Wednesday, April 17, 7 p.m.
ConocoPhillips Integrated Science Building, Room 120
Please join us for a public presentation by Colin Murrell titled “‘Fighting Climate Change with Microbiology.” Professor Murrell is the first director of the Earth and Life Sciences Alliance (ELSA), an initiative that aims to understand how earth and life systems respond to climate change. Murrell’s visit is sponsored by Alaska Experimental Program to Stimulate Creative Research (EPSCoR).

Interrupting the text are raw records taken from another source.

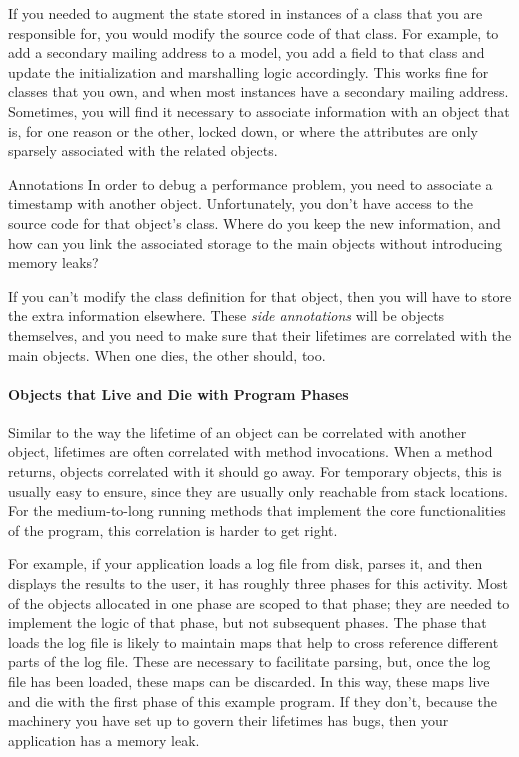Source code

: If you needed to augment the state stored in instances of a class that you are
responsible for, you would modify the source code of that class. For example, to
add a secondary mailing address to a  model, you add a field to
that class and update the initialization and marshalling logic accordingly. This
works fine for classes that you own, and when most  instances have
a secondary mailing address. Sometimes, you will find it necessary to associate
information with an object that is, for one reason or the other, locked down, or
where the attributes are only sparsely associated with the related objects.

\begin{example}{Annotations}
In order to debug a performance problem, you need to associate a timestamp with
another object. Unfortunately, you don't have access to the source code for
that object's class. Where do you keep the new information, and how can you
link the associated storage to the main objects without introducing memory
leaks?
\end{example}

If you can't modify the class definition for that object, then you will have to
store the extra information elsewhere. These \emph{side annotations} will be objects themselves, and you need to make sure that their
lifetimes are correlated with the main objects. When one dies, the other
should, too.

\paragraph{Objects that Live and Die with Program Phases}
\label{sec:correlated-lifetime-2}

Similar to the way the lifetime of an object can be correlated with another
object, lifetimes are often correlated with method invocations. When a method
returns, objects correlated with it should go away. For temporary objects, this
is usually easy to ensure, since they are usually only reachable from stack
locations. For the medium-to-long running methods that implement the
core functionalities of the program, this correlation is harder to get right.

For example, if your application loads a log file from disk,
parses it, and then displays the results to the user, it has roughly three
phases for this activity. Most of the objects allocated in one phase are scoped to that
phase; they are needed to implement the logic of that phase, but not subsequent
phases. The phase that loads the log file is likely to maintain maps that
help to cross reference different parts of the log file. These are necessary
to facilitate parsing, but, once the log file has been loaded, these maps can be
discarded. In this way, these maps live and die with the first phase of this
example program. If they don't, because the machinery you have set up to
govern their lifetimes has bugs, then your application has a memory
leak.

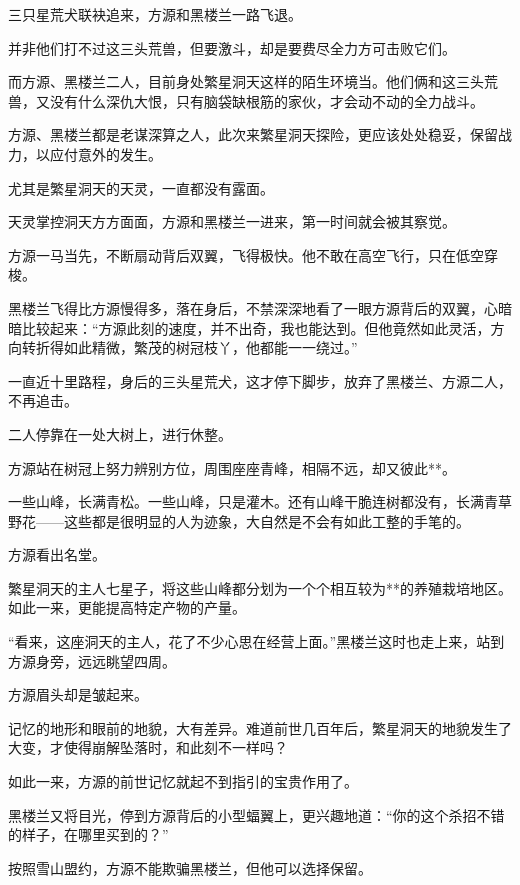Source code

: 
\begin{this_body}

三只星荒犬联袂追来，方源和黑楼兰一路飞退。

并非他们打不过这三头荒兽，但要激斗，却是要费尽全力方可击败它们。

而方源、黑楼兰二人，目前身处繁星洞天这样的陌生环境当。他们俩和这三头荒兽，又没有什么深仇大恨，只有脑袋缺根筋的家伙，才会动不动的全力战斗。

方源、黑楼兰都是老谋深算之人，此次来繁星洞天探险，更应该处处稳妥，保留战力，以应付意外的发生。

尤其是繁星洞天的天灵，一直都没有露面。

天灵掌控洞天方方面面，方源和黑楼兰一进来，第一时间就会被其察觉。

方源一马当先，不断扇动背后双翼，飞得极快。他不敢在高空飞行，只在低空穿梭。

黑楼兰飞得比方源慢得多，落在身后，不禁深深地看了一眼方源背后的双翼，心暗暗比较起来：“方源此刻的速度，并不出奇，我也能达到。但他竟然如此灵活，方向转折得如此精微，繁茂的树冠枝丫，他都能一一绕过。”

一直近十里路程，身后的三头星荒犬，这才停下脚步，放弃了黑楼兰、方源二人，不再追击。

二人停靠在一处大树上，进行休整。

方源站在树冠上努力辨别方位，周围座座青峰，相隔不远，却又彼此**。

一些山峰，长满青松。一些山峰，只是灌木。还有山峰干脆连树都没有，长满青草野花——这些都是很明显的人为迹象，大自然是不会有如此工整的手笔的。

方源看出名堂。

繁星洞天的主人七星子，将这些山峰都分划为一个个相互较为**的养殖栽培地区。如此一来，更能提高特定产物的产量。

“看来，这座洞天的主人，花了不少心思在经营上面。”黑楼兰这时也走上来，站到方源身旁，远远眺望四周。

方源眉头却是皱起来。

记忆的地形和眼前的地貌，大有差异。难道前世几百年后，繁星洞天的地貌发生了大变，才使得崩解坠落时，和此刻不一样吗？

如此一来，方源的前世记忆就起不到指引的宝贵作用了。

黑楼兰又将目光，停到方源背后的小型蝠翼上，更兴趣地道：“你的这个杀招不错的样子，在哪里买到的？”

按照雪山盟约，方源不能欺骗黑楼兰，但他可以选择保留。


\end{this_body}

It is vital that we gain a better understanding of how earth and life systems respond to climate change. Knowledge of how microbes drive global biogeochemical cycles is very important in understanding how environmental processes are regulated. Reducing emissions of greenhouse gases that contribute to global warming and gases that harm the Earth’s atmosphere, and finding out how microbes consume trace gases such as methane and isoprene before they can be released into the atmosphere is a central aim of our research. Although it is well known that microbes are major drivers of the biogeochemical cycling of elements in the biosphere, it is not easy to find out which are the most important groups of microbes present in the environment and, more importantly, which ones are most active. We have developed methods by which we can study microbes that grow on greenhouse gases such as methane and isoprene, both in the laboratory and directly in the environment. During my presentation, I will provide examples of research: lab-based and field experiments that investigate the microbial consumption of methane and related compounds in a variety of environments, including both the terrestrial and marine environment as well as an unusual cave system where methane sustains a unique underground ecosystem.